Paper
Covid 19 in Tunisia: loss and the present
presenters
Sofia Hnezla
Nationality: Tunisia
Residence: Qatar
University of St. Andrews
Presence:Face to Face/ On Site
Keywords:
Covid 19, Tunisia, present, past, theory
Abstract:
While conducting my field work in Tunisia for my doctoral dessertation, Covid 19 hit the country. The Covid crisis in Tunisia manifested differently across regions and social classes. When the state ordered social distancing, wearing masks, and isolation, these rules were near impossible to implement. The pandemic, in fact, revealed the socio-economic gap between Tunisians, resulting in a discrepancy among people to conform to the rules of confinement and social distancing.

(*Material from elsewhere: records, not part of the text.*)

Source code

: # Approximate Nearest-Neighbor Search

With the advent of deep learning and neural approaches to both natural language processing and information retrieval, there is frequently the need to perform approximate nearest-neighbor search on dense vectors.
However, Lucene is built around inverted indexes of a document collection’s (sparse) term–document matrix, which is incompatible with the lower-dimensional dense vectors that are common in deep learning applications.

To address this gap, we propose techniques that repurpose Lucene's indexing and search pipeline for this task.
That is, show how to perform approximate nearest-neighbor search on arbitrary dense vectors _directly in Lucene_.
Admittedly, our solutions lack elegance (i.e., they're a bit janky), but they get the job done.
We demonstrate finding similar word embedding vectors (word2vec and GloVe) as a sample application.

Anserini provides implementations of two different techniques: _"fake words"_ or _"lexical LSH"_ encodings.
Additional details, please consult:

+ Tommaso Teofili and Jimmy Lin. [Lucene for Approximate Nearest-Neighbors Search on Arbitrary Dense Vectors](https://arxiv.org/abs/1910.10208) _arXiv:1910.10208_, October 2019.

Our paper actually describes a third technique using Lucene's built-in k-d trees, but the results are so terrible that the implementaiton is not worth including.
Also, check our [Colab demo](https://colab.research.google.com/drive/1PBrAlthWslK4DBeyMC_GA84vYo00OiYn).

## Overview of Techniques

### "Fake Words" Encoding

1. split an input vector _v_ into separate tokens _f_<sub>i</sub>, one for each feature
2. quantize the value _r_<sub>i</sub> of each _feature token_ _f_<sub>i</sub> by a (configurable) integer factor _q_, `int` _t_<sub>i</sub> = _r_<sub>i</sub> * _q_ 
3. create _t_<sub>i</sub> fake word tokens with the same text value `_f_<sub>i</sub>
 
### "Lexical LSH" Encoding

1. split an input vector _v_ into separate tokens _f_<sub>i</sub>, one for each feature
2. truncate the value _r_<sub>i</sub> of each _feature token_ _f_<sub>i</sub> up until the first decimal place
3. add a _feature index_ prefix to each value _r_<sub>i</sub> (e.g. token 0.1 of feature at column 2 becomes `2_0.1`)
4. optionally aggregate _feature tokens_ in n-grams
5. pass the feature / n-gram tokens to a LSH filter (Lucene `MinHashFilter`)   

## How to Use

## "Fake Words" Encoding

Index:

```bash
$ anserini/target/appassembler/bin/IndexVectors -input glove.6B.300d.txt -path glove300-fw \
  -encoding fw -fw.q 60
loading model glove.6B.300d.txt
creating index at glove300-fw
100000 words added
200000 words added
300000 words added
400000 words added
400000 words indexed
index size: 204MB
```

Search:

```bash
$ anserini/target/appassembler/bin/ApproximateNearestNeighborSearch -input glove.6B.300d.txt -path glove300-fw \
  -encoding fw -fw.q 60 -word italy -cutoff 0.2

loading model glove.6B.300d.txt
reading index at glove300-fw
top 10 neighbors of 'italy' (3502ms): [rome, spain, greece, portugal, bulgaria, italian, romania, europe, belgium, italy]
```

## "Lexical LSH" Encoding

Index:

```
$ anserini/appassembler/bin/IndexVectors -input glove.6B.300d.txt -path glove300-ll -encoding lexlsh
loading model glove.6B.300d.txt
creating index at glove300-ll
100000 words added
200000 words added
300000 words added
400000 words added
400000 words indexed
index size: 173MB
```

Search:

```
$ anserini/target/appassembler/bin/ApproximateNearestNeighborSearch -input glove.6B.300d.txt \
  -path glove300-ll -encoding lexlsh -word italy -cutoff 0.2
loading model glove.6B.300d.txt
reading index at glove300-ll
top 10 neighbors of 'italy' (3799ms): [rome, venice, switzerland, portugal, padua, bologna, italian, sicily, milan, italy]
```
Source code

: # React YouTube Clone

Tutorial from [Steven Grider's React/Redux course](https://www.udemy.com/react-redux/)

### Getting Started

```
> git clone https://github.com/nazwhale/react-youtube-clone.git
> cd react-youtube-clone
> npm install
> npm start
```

The “oxygen” crises during the second wave of Covid-19 cost many families their loved ones. Both biological and social suffocation became a daily discussion. Expressions like “we have been suffocating for years” were repeated often during my daily encounters with people. For Tunisians who lost their loved ones to Covid, the pandemic is not a past event, and they are not living in its aftermath. The event is always happening in the present. In fact, Covid rearranged their temporality to incarcerate them in the moment of loss. This incarceration is based on memory, but it is also corporal. This corporal memory is always in the present, never in the past. The deterioration of family life after losing a husband, a mother or a child is also always in the present. Loss does not have an aftermath; it is the expansion of the present. Its memory expands and governs every moment after it. Based on a collection of stories and texts by Tunisians who lost family members to Covid-19, this paper questions the validity of articulating the pandemic as recent or past event. How can we analyze and theorize Covid as an acute immanence in the present? What epistemology and methodology does this theorization require?